**EXERCISE DATA:**
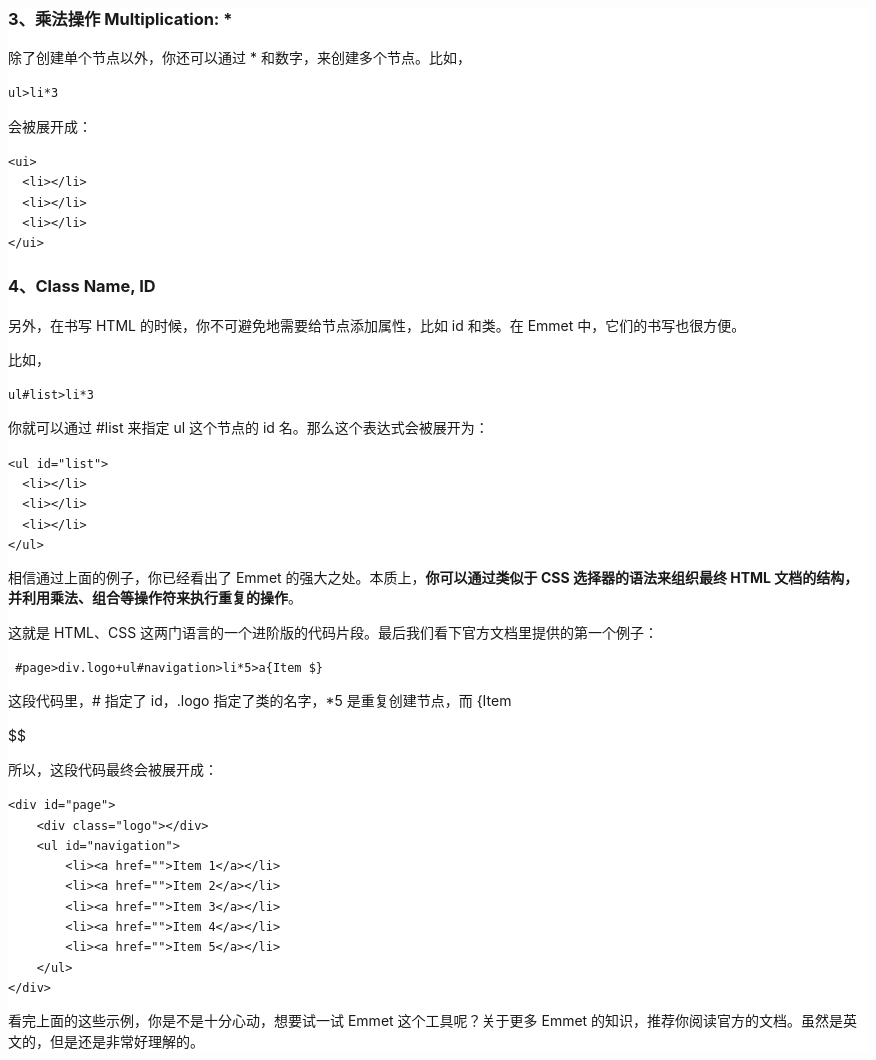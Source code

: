 ### 3、乘法操作 Multiplication: \*

除了创建单个节点以外，你还可以通过 \* 和数字，来创建多个节点。比如，

    ul>li*3
    

会被展开成：

    <ui>
      <li></li>
      <li></li>
      <li></li>
    </ui>
    

### 4、Class Name, ID

另外，在书写 HTML 的时候，你不可避免地需要给节点添加属性，比如 id 和类。在 Emmet 中，它们的书写也很方便。

比如，

    ul#list>li*3
    

你就可以通过 #list 来指定 ul 这个节点的 id 名。那么这个表达式会被展开为：

    <ul id="list">
      <li></li>
      <li></li>
      <li></li>
    </ul>
    

相信通过上面的例子，你已经看出了 Emmet 的强大之处。本质上，**你可以通过类似于 CSS 选择器的语法来组织最终 HTML 文档的结构，并利用乘法、组合等操作符来执行重复的操作**。

这就是 HTML、CSS 这两门语言的一个进阶版的代码片段。最后我们看下官方文档里提供的第一个例子：

     #page>div.logo+ul#navigation>li*5>a{Item $}
    

这段代码里，# 指定了 id，.logo 指定了类的名字，\*5 是重复创建节点，而 {Item

$$

所以，这段代码最终会被展开成：

    <div id="page">
        <div class="logo"></div>
        <ul id="navigation">
            <li><a href="">Item 1</a></li>
            <li><a href="">Item 2</a></li>
            <li><a href="">Item 3</a></li>
            <li><a href="">Item 4</a></li>
            <li><a href="">Item 5</a></li>
        </ul>
    </div>
    

看完上面的这些示例，你是不是十分心动，想要试一试 Emmet 这个工具呢？关于更多 Emmet 的知识，推荐你阅读官方的文档。虽然是英文的，但是还是非常好理解的。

**EXERCISE DESCRIPTION:**
Return an exact copy of only the lines from the one with "这就是 HTML、CSS 这两门语言的一个进阶版的代码片段。最后我们看下官方文档里提供的第一个例子：" through the end of the listing above, both included.

**SOLUTION BELOW:**
这就是 HTML、CSS 这两门语言的一个进阶版的代码片段。最后我们看下官方文档里提供的第一个例子：

     #page>div.logo+ul#navigation>li*5>a{Item $}
    

这段代码里，# 指定了 id，.logo 指定了类的名字，\*5 是重复创建节点，而 {Item

$$

所以，这段代码最终会被展开成：

    <div id="page">
        <div class="logo"></div>
        <ul id="navigation">
            <li><a href="">Item 1</a></li>
            <li><a href="">Item 2</a></li>
            <li><a href="">Item 3</a></li>
            <li><a href="">Item 4</a></li>
            <li><a href="">Item 5</a></li>
        </ul>
    </div>
    

看完上面的这些示例，你是不是十分心动，想要试一试 Emmet 这个工具呢？关于更多 Emmet 的知识，推荐你阅读官方的文档。虽然是英文的，但是还是非常好理解的。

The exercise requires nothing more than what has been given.